In the aftermath of the two attacks on the London subway system last July, lawmakers proposed still more money for public transit systems. Sen. Judd Gregg (R-N.H.) suggested an increase of $100 million. Sen. Charles Schumer (D-N.Y.) talked of $200 million. Sen. Richard Shelby (R-Ala.) called for a $1.2 billion increase, and Sen. Hillary Clinton (D-N.Y.) upped it to $1.3 billion. That was nothing compared to the $6 billion requested by William Millar, president of the American Public Transport Association.

Yet if the London bombings teach us anything, it's that throwing money at transit security is unlikely to have any impact. After decades of combating Irish Republican Army terrorists, the London subway system is known to be one of the best protected in the world, but the large public investment in surveillance did not prevent the two terrorist attacks. The second incident occurred even while the system was in maximum alert mode. Experts agree that options are limited, if not nonexistent, for preventing such strikes. So why spend money on it?

Fortunately, lawmakers never got around to increasing transit security funding. Only a few weeks before they passed their homeland security spending bill, the Gulf Coast was devastated by Hurricane Katrina. Because they have the attention spans of 2-year-olds, members of Congress immediately turned all their attention to firefighters and natural disaster preparedness. During the debate on the spending bill, dozens of amendments were introduced to increase funding for everything from natural disaster relief efforts to firefighters.
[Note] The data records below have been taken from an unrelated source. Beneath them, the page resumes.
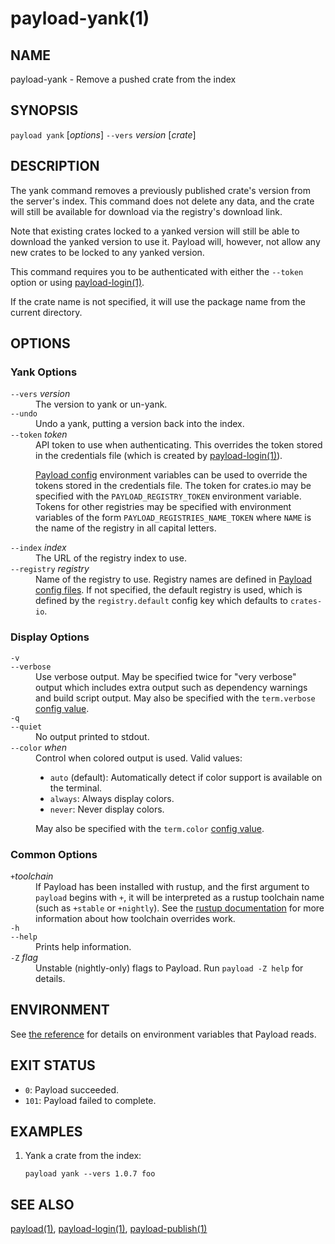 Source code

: # payload-yank(1)

## NAME

payload-yank - Remove a pushed crate from the index

## SYNOPSIS

`payload yank` [_options_] `--vers` _version_ [_crate_]

## DESCRIPTION

The yank command removes a previously published crate's version from the
server's index. This command does not delete any data, and the crate will
still be available for download via the registry's download link.

Note that existing crates locked to a yanked version will still be able to
download the yanked version to use it. Payload will, however, not allow any new
crates to be locked to any yanked version.

This command requires you to be authenticated with either the `--token` option
or using [payload-login(1)](payload-login.html).

If the crate name is not specified, it will use the package name from the
current directory.

## OPTIONS

### Yank Options

<dl>

<dt class="option-term" id="option-payload-yank---vers"><a class="option-anchor" href="#option-payload-yank---vers"></a><code>--vers</code> <em>version</em></dt>
<dd class="option-desc">The version to yank or un-yank.</dd>


<dt class="option-term" id="option-payload-yank---undo"><a class="option-anchor" href="#option-payload-yank---undo"></a><code>--undo</code></dt>
<dd class="option-desc">Undo a yank, putting a version back into the index.</dd>


<dt class="option-term" id="option-payload-yank---token"><a class="option-anchor" href="#option-payload-yank---token"></a><code>--token</code> <em>token</em></dt>
<dd class="option-desc">API token to use when authenticating. This overrides the token stored in
the credentials file (which is created by <a href="payload-login.html">payload-login(1)</a>).</p>
<p><a href="../reference/config.html">Payload config</a> environment variables can be
used to override the tokens stored in the credentials file. The token for
crates.io may be specified with the <code>PAYLOAD_REGISTRY_TOKEN</code> environment
variable. Tokens for other registries may be specified with environment
variables of the form <code>PAYLOAD_REGISTRIES_NAME_TOKEN</code> where <code>NAME</code> is the name
of the registry in all capital letters.</dd>



<dt class="option-term" id="option-payload-yank---index"><a class="option-anchor" href="#option-payload-yank---index"></a><code>--index</code> <em>index</em></dt>
<dd class="option-desc">The URL of the registry index to use.</dd>



<dt class="option-term" id="option-payload-yank---registry"><a class="option-anchor" href="#option-payload-yank---registry"></a><code>--registry</code> <em>registry</em></dt>
<dd class="option-desc">Name of the registry to use. Registry names are defined in <a href="../reference/config.html">Payload config
files</a>. If not specified, the default registry is used,
which is defined by the <code>registry.default</code> config key which defaults to
<code>crates-io</code>.</dd>



</dl>

### Display Options

<dl>

<dt class="option-term" id="option-payload-yank--v"><a class="option-anchor" href="#option-payload-yank--v"></a><code>-v</code></dt>
<dt class="option-term" id="option-payload-yank---verbose"><a class="option-anchor" href="#option-payload-yank---verbose"></a><code>--verbose</code></dt>
<dd class="option-desc">Use verbose output. May be specified twice for &quot;very verbose&quot; output which
includes extra output such as dependency warnings and build script output.
May also be specified with the <code>term.verbose</code>
<a href="../reference/config.html">config value</a>.</dd>


<dt class="option-term" id="option-payload-yank--q"><a class="option-anchor" href="#option-payload-yank--q"></a><code>-q</code></dt>
<dt class="option-term" id="option-payload-yank---quiet"><a class="option-anchor" href="#option-payload-yank---quiet"></a><code>--quiet</code></dt>
<dd class="option-desc">No output printed to stdout.</dd>


<dt class="option-term" id="option-payload-yank---color"><a class="option-anchor" href="#option-payload-yank---color"></a><code>--color</code> <em>when</em></dt>
<dd class="option-desc">Control when colored output is used. Valid values:</p>
<ul>
<li><code>auto</code> (default): Automatically detect if color support is available on the
terminal.</li>
<li><code>always</code>: Always display colors.</li>
<li><code>never</code>: Never display colors.</li>
</ul>
<p>May also be specified with the <code>term.color</code>
<a href="../reference/config.html">config value</a>.</dd>



</dl>

### Common Options

<dl>

<dt class="option-term" id="option-payload-yank-+toolchain"><a class="option-anchor" href="#option-payload-yank-+toolchain"></a><code>+</code><em>toolchain</em></dt>
<dd class="option-desc">If Payload has been installed with rustup, and the first argument to <code>payload</code>
begins with <code>+</code>, it will be interpreted as a rustup toolchain name (such
as <code>+stable</code> or <code>+nightly</code>).
See the <a href="https://dustlang.github.io/rustup/overrides.html">rustup documentation</a>
for more information about how toolchain overrides work.</dd>


<dt class="option-term" id="option-payload-yank--h"><a class="option-anchor" href="#option-payload-yank--h"></a><code>-h</code></dt>
<dt class="option-term" id="option-payload-yank---help"><a class="option-anchor" href="#option-payload-yank---help"></a><code>--help</code></dt>
<dd class="option-desc">Prints help information.</dd>


<dt class="option-term" id="option-payload-yank--Z"><a class="option-anchor" href="#option-payload-yank--Z"></a><code>-Z</code> <em>flag</em></dt>
<dd class="option-desc">Unstable (nightly-only) flags to Payload. Run <code>payload -Z help</code> for details.</dd>


</dl>


## ENVIRONMENT

See [the reference](../reference/environment-variables.html) for
details on environment variables that Payload reads.


## EXIT STATUS

* `0`: Payload succeeded.
* `101`: Payload failed to complete.


## EXAMPLES

1. Yank a crate from the index:

       payload yank --vers 1.0.7 foo

## SEE ALSO
[payload(1)](payload.html), [payload-login(1)](payload-login.html), [payload-publish(1)](payload-publish.html)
Among other things, lawmakers included an amendment (ultimately defeated) that would have provided $1.7 billion more for first responders and for disaster planning and mitigation.

The Alternative

It's hard to see how we are safer from terrorist attack now that the Princeton, New Jersey, Fire Department owns Nautilus exercise equipment, free weights, and a Bowflex machine, all paid for with homeland security grants.

If Congress were serious about homeland security, it would scrap the requirement that every state be guaranteed a part of the homeland security budget, abolish all grants to state and local governments, ban all earmarks from homeland security bills, and create better oversight for its homeland security spending. These steps would help root out wasteful spending and ensure that funds were allocated based on risk rather than politics.
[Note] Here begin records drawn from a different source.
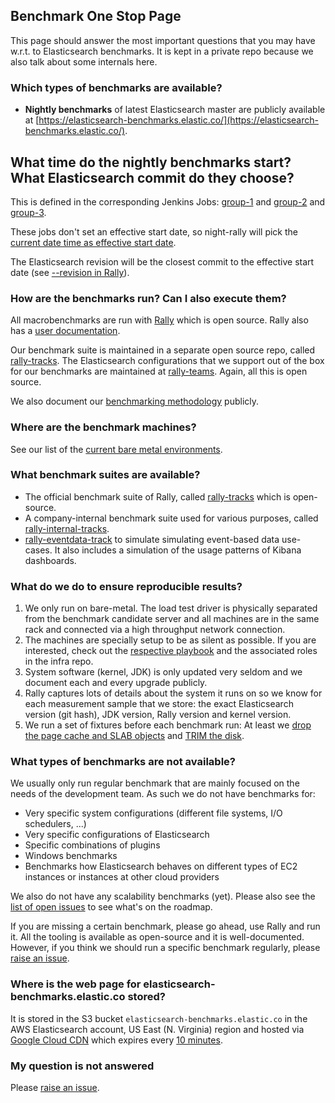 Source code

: ## Benchmark One Stop Page

This page should answer the most important questions that you may have w.r.t. to Elasticsearch benchmarks. It is kept in a private repo because we also talk about some internals here.

### Which types of benchmarks are available?

* **Nightly benchmarks** of latest Elasticsearch master are publicly available at [https://elasticsearch-benchmarks.elastic.co/](https://elasticsearch-benchmarks.elastic.co/).

## What time do the nightly benchmarks start? What Elasticsearch commit do they choose?

This is defined in the corresponding Jenkins Jobs: [group-1](https://github.com/elastic/infra/blob/65e533f573b219ed2f21d8bfd30efceda7ab0f29/ci/jjb/elasticsearch-ci/globals/templates/elastic-elasticsearch/macrobenchmarks-group-1.yml#L69) and [group-2](https://github.com/elastic/infra/blob/65e533f573b219ed2f21d8bfd30efceda7ab0f29/ci/jjb/elasticsearch-ci/globals/templates/elastic-elasticsearch/macrobenchmarks-group-2.yml#L69) and [group-3](https://github.com/elastic/infra/blob/65e533f573b219ed2f21d8bfd30efceda7ab0f29/ci/jjb/elasticsearch-ci/globals/templates/elastic-elasticsearch/macrobenchmarks-group-3.yml#L69).

These jobs don't set an effective start date, so night-rally will pick the [current date time as effective start date](https://github.com/elastic/night-rally/blob/a71c4fe3d61015b2bf8654ff88a59efd83052bca/night_rally.sh#L45).

The Elasticsearch revision will be the closest commit to the effective start date (see [--revision in Rally](https://esrally.readthedocs.io/en/stable/command_line_reference.html#revision)). 

### How are the benchmarks run? Can I also execute them?

All macrobenchmarks are run with [Rally](https://github.com/elastic/rally) which is open source. Rally also has a [user documentation](http://esrally.readthedocs.io/en/latest/).

Our benchmark suite is maintained in a separate open source repo, called [rally-tracks](https://github.com/elastic/rally-tracks). The Elasticsearch configurations that we support out of the box for our benchmarks are maintained at [rally-teams](https://github.com/elastic/rally-teams). Again, all this is open source.

We also document our [benchmarking methodology](https://elasticsearch-benchmarks.elastic.co/) publicly.

### Where are the benchmark machines?

See our list of the [current bare metal environments](https://wiki.elastic.co/pages/viewpage.action?pageId=135076508).

### What benchmark suites are available?

* The official benchmark suite of Rally, called [rally-tracks](https://github.com/elastic/rally-tracks) which is open-source.
* A company-internal benchmark suite used for various purposes, called [rally-internal-tracks](https://github.com/elastic/rally-internal-tracks).
* [rally-eventdata-track](https://github.com/elastic/rally-eventdata-track) to simulate simulating event-based data use-cases. It also includes a simulation of the usage patterns of Kibana dashboards.

### What do we do to ensure reproducible results?

1. We only run on bare-metal. The load test driver is physically separated from the benchmark candidate server and all machines are in the same rack and connected via a high throughput network connection.
2. The machines are specially setup to be as silent as possible. If you are interested, check out the [respective playbook](https://github.com/elastic/infra/blob/master/ansible/playbooks/macrobenchmarks_targets.yml) and the associated roles in the infra repo.
3. System software (kernel, JDK) is only updated very seldom and we document each and every upgrade publicly.
4. Rally captures lots of details about the system it runs on so we know for each measurement sample that we store: the exact Elasticsearch version (git hash), JDK version, Rally version and kernel version.
5. We run a set of fixtures before each benchmark run: At least we [drop the page cache and SLAB objects](https://github.com/elastic/night-rally/tree/master/night_rally/fixtures/ansible/roles/drop-caches) and [TRIM the disk](https://github.com/elastic/night-rally/tree/master/night_rally/fixtures/ansible/roles/trim).

### What types of benchmarks are not available?

We usually only run regular benchmark that are mainly focused on the needs of the development team. As such we do not have benchmarks for:

* Very specific system configurations (different file systems, I/O schedulers, ...)
* Very specific configurations of Elasticsearch
* Specific combinations of plugins
* Windows benchmarks
* Benchmarks how Elasticsearch behaves on different types of EC2 instances or instances at other cloud providers

We also do not have any scalability benchmarks (yet). Please also see the [list of open issues](https://github.com/elastic/night-rally/issues) to see what's on the roadmap.

If you are missing a certain benchmark, please go ahead, use Rally and run it. All the tooling is available as open-source and it is well-documented. However, if you think we should run a specific benchmark regularly, please [raise an issue](https://github.com/elastic/night-rally/issues/new).

### Where is the web page for elasticsearch-benchmarks.elastic.co stored?

It is stored in the S3 bucket `elasticsearch-benchmarks.elastic.co` in the AWS Elasticsearch account, US East (N. Virginia) region and hosted via [Google Cloud CDN](https://cloud.google.com/cdn/docs/using-cdn) which expires every [10 minutes](https://github.com/elastic/night-rally/issues/322#issuecomment-708165630).

### My question is not answered

Please [raise an issue](https://github.com/elastic/night-rally/issues/new).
In 2004 the members of the independent, bipartisan 9/11 commission stated that the current system is in danger of turning homeland security funding into "pork-barrel" spending and making security subsidies just another state entitlement program. They suggested that homeland security funding be based strictly on an assessment of risks. While mainly ignored by lawmakers, their conclusions did trigger public debate. Greater public outrage about the deeply flawed spending process may have encouraged DHS to become a stronger advocate for reform ideas unpopular in the pork-hungry Congress.

Indeed, the greatest potential for reform today is coming from DHS. Following the 9/11 recommendations, it has started pushing for a complete overhaul of the grant formula and a more risk-based approach to homeland security in general. A possible sign of that new attitude is the Transportation Security Administration's recent decision to allow passengers to carry some knives onto airplanes. It certainly isn't enough, but it's a step in the right direction. Meanwhile, the department's inspector general has produced several extensive reports exposing bad practices and suggesting ways to curb wasteful spending. If Congress is waiting for guidance before it acts, it need wait no longer.

But that might be wishful thinking. Congress, by nature, is an inefficient institution driven by self-interested politicians. Wasteful spending is par for the course. And if it is sad that lawmakers treat homeland security the same way they treat everything else, it certainly isn't surprising.